Advanced Audio Editing

Diving deeper into audio editing

Content in this section is derived from original guides by n3tman and LittleAsi, edited by Kolezan. Many thanks to contributors from across the mapping community who made this expanded wiki possible!

On this page you will find additional guides and resources for better understanding audio or more advanced techniques of editing audio.

Checking Audio Quality

Generally, as a rule, always use WAV(E) or FLAC (lossless uncompressed or compressed) files as sources for your songs. This is because lossy formats like MP3, AAC or OGG always lose information when converted to their formats and cannot be restored by 'un-converting'. This is why you should never use your exported OGG-file to make new edits to your audio.

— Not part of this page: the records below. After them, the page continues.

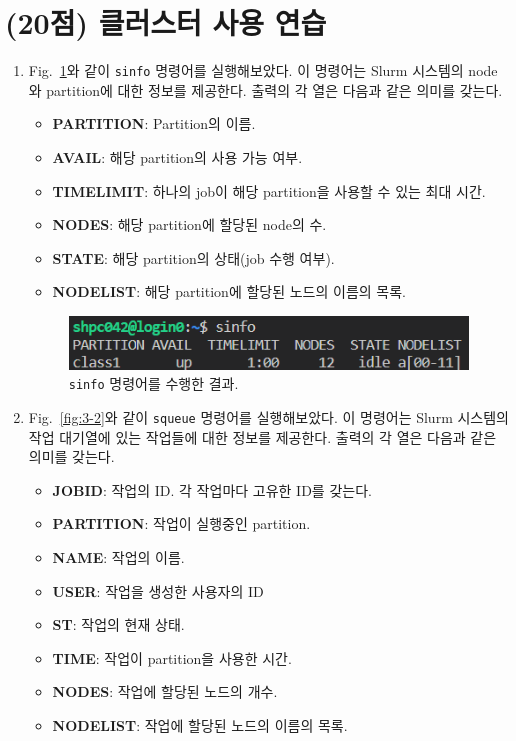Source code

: \section{(20점) 클러스터 사용 연습}

\begin{enumerate}[label= (\alph*)]
    \item {
        Fig.~\ref{fig:3-1}와 같이 \texttt{sinfo} 명령어를 실행해보았다.
        이 명령어는 Slurm 시스템의 node와 partition에 대한 정보를 제공한다.
        출력의 각 열은 다음과 같은 의미를 갖는다.

        \begin{itemize}
            \item \textbf{PARTITION}: Partition의 이름.
            \item \textbf{AVAIL}: 해당 partition의 사용 가능 여부.
            \item \textbf{TIMELIMIT}: 하나의 job이 해당 partition을 사용할 수 있는 최대 시간.
            \item \textbf{NODES}: 해당 partition에 할당된 node의 수.
            \item \textbf{STATE}: 해당 partition의 상태(job 수행 여부).
            \item \textbf{NODELIST}: 해당 partition에 할당된 노드의 이름의 목록.
        \end{itemize}


        \begin{figure}[t]
            \centering
            \includegraphics[scale=1]{imgs/Figure06_sinfo_trial.png}
            \caption{\label{fig:3-1}
                \texttt{sinfo} 명령어를 수행한 결과.
            }
        \end{figure}
    }

    \item {
        Fig.~\ref{fig:3-2}와 같이 \texttt{squeue} 명령어를 실행해보았다.
        이 명령어는 Slurm 시스템의 작업 대기열에 있는 작업들에 대한 정보를 제공한다.
        출력의 각 열은 다음과 같은 의미를 갖는다.

        \begin{itemize}
            \item \textbf{JOBID}: 작업의 ID. 각 작업마다 고유한 ID를 갖는다.
            \item \textbf{PARTITION}: 작업이 실행중인 partition.
            \item \textbf{NAME}: 작업의 이름.
            \item \textbf{USER}: 작업을 생성한 사용자의 ID
            \item \textbf{ST}: 작업의 현재 상태.
            \item \textbf{TIME}: 작업이 partition을 사용한 시간.
            \item \textbf{NODES}: 작업에 할당된 노드의 개수.
            \item \textbf{NODELIST}: 작업에 할당된 노드의 이름의 목록.
        \end{itemize}


}
\end{enumerate}

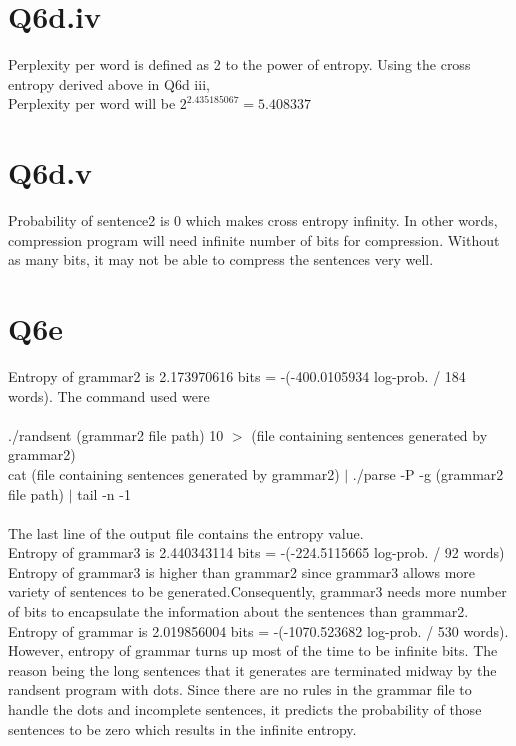\documentclass[12pt]{article}
\begin{document}
\section*{Q6d.iv}
Perplexity per word is defined as 2 to the power of entropy. Using the cross entropy derived above in Q6d iii, 
\\
Perplexity per word will be \(2^{2.435185067} = 5.408337\)\\
\section*{Q6d.v}
Probability of sentence2 is 0 which makes cross entropy infinity. In other words, compression program will need infinite number of bits for compression. Without as many bits, it may not be able to compress the sentences very well.\\
\pagebreak
\section*{Q6e}
Entropy of grammar2 is 2.173970616 bits = -(-400.0105934 log-prob. / 184 words). The command used were\\
\\
./randsent (grammar2 file path) 10 \(>\) (file containing sentences generated by grammar2)\\
cat (file containing sentences generated by grammar2) \(|\) ./parse -P -g (grammar2 file path) \(|\) tail -n -1\\
\\
The last line of the output file contains the entropy value.\\
Entropy of grammar3 is 2.440343114 bits = -(-224.5115665 log-prob. / 92 words)\\
Entropy of grammar3 is higher than grammar2 since grammar3 allows more variety of sentences to be generated.Consequently, grammar3 needs more number of bits to encapsulate the information about the sentences than grammar2.\\
Entropy of grammar is 2.019856004 bits = -(-1070.523682 log-prob. / 530 words). However, entropy of grammar turns up most of the time to be infinite bits. The reason being the long sentences that it generates are terminated midway by the randsent program with dots. Since there are no rules in the grammar file to handle the dots and incomplete sentences, it predicts the probability of those sentences to be zero which results in the infinite entropy.\\
\pagebreak
\end{document}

Therefore, always use a lossless source file, if possible. However, some FLAC sources could be 'up-converted' from lossy formats, so using a spectral analyser tool to check your audio file(s) before using them is a recommended practice. For more information on audio formats this article is recommended.

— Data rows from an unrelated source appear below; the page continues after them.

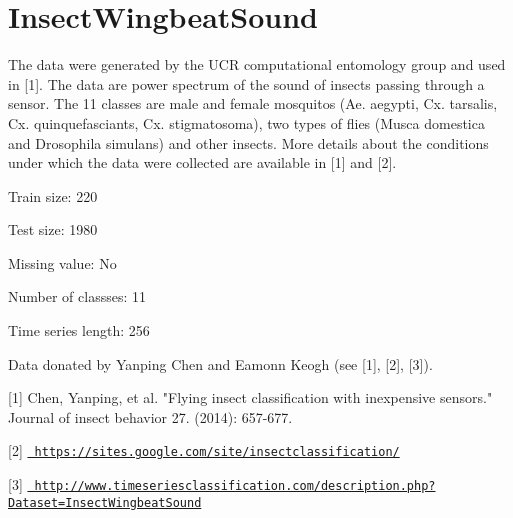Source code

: \chapter{Insect\+Wingbeat\+Sound}
\hypertarget{md_external_2data_2UCRArchive__2018_2InsectWingbeatSound_2README}{}\label{md_external_2data_2UCRArchive__2018_2InsectWingbeatSound_2README}
\label{md_external_2data_2UCRArchive__2018_2InsectWingbeatSound_2README_autotoc_md131}%
%
 The data were generated by the UCR computational entomology group and used in \mbox{[}1\mbox{]}. The data are power spectrum of the sound of insects passing through a sensor. The 11 classes are male and female mosquitos (Ae. aegypti, Cx. tarsalis, Cx. quinquefasciants, Cx. stigmatosoma), two types of flies (Musca domestica and Drosophila simulans) and other insects. More details about the conditions under which the data were collected are available in \mbox{[}1\mbox{]} and \mbox{[}2\mbox{]}.

Train size\+: 220

Test size\+: 1980

Missing value\+: No

Number of classses\+: 11

Time series length\+: 256

Data donated by Yanping Chen and Eamonn Keogh (see \mbox{[}1\mbox{]}, \mbox{[}2\mbox{]}, \mbox{[}3\mbox{]}).

\mbox{[}1\mbox{]} Chen, Yanping, et al. "{}\+Flying insect classification with inexpensive sensors."{} Journal of insect behavior 27. (2014)\+: 657-\/677.

\mbox{[}2\mbox{]} \href{https://sites.google.com/site/insectclassification/}{\texttt{ https\+://sites.\+google.\+com/site/insectclassification/}}

\mbox{[}3\mbox{]} \href{http://www.timeseriesclassification.com/description.php?Dataset=InsectWingbeatSound}{\texttt{ http\+://www.\+timeseriesclassification.\+com/description.\+php?\+Dataset=\+Insect\+Wingbeat\+Sound}} 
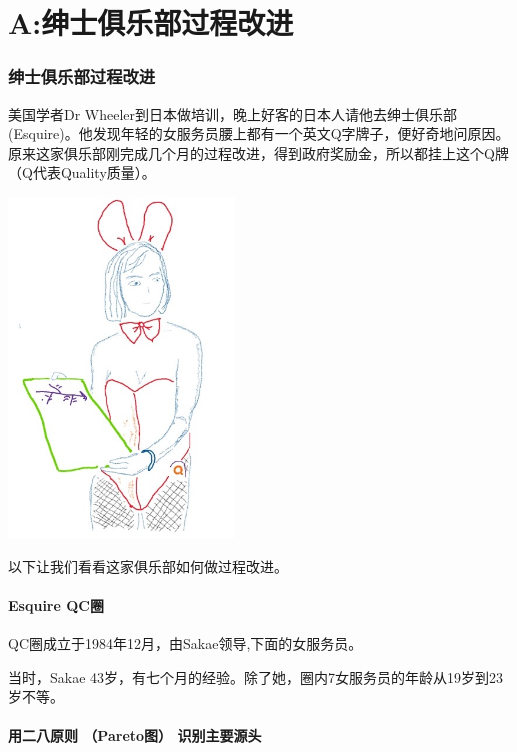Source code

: \chapter{A:绅士俱乐部过程改进} %

\hypertarget{ux7ec5ux58ebux4ff1ux4e50ux90e8ux8fc7ux7a0bux6539ux8fdb}{%
\subsection{绅士俱乐部过程改进}\label{ux7ec5ux58ebux4ff1ux4e50ux90e8ux8fc7ux7a0bux6539ux8fdb}}

美国学者Dr Wheeler到日本做培训，晚上好客的日本人请他去绅士俱乐部(Esquire)。他发现年轻的女服务员腰上都有一个英文Q字牌子，便好奇地问原因。原来这家俱乐部刚完成几个月的过程改进，得到政府奖励金，所以都挂上这个Q牌（Q代表Quality质量）。


\includegraphics[width=6cm]{Esquire2Screenshot2023-10-271322091.jpg}

以下让我们看看这家俱乐部如何做过程改进。

\hypertarget{esquire-qcux5708}{%
\subsubsection{Esquire QC圈}\label{esquire-qcux5708}}

QC圈成立于1984年12月，由Sakae领导,下面的女服务员。

当时，Sakae
43岁，有七个月的经验。除了她，圈内7女服务员的年龄从19岁到23岁不等。

\hypertarget{ux7528ux4e8cux516bux539fux5219-paretoux56fe-ux8bc6ux522bux4e3bux8981ux6e90ux5934}{%
\subsubsection{用二八原则 （Pareto图）
识别主要源头}\label{ux7528ux4e8cux516bux539fux5219-paretoux56fe-ux8bc6ux522bux4e3bux8981ux6e90ux5934}}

Tip: Save your own lossless WAV(E) files when doing edits, at each step, so you always have a lossless source to continue editing from without having to redo everything from the start.

The best way to check for source quality and quality loss is using Spek, a free acoustic spectrum analyser tool:

Spectrum example

This tool shows the time of the song from left to right, the frequencies from lowest at the bottom to highest at the top and the loudness of the frequencies in color (legend to the right). This screenshot shows the same song with the top graph being a WAVE file and the bottom graph being an OGG file export of the same WAVE file.

How to spot low quality:

  • The biggest difference between the two graphs is the frequency cut off at the top of the graph of the lossy format. This is a common technique for lossy formats to save on data as these high frequencies aren’t as important for the overall sound reproduction. This is also because the human hearing range, which spans from 20hz to 20khz at birth, can be affected by noise-induced hearing loss and/or age which leads some people to lose hearing in frequencies above 15khz gradually with time. So it saves data by not using these freqencies, something an unaware listener wouldn't notice anyway.
  • More importantly, if you look more closely at the frequencies in the audible spectrum (20hz to 20khz) you can see that the top graph looks a lot smoother with good gradients and dark blue areas (faint sounds) compared to the bottom graph which is more jagged and doesn’t include much of the finer gradients, most faint blue areas are black here instead.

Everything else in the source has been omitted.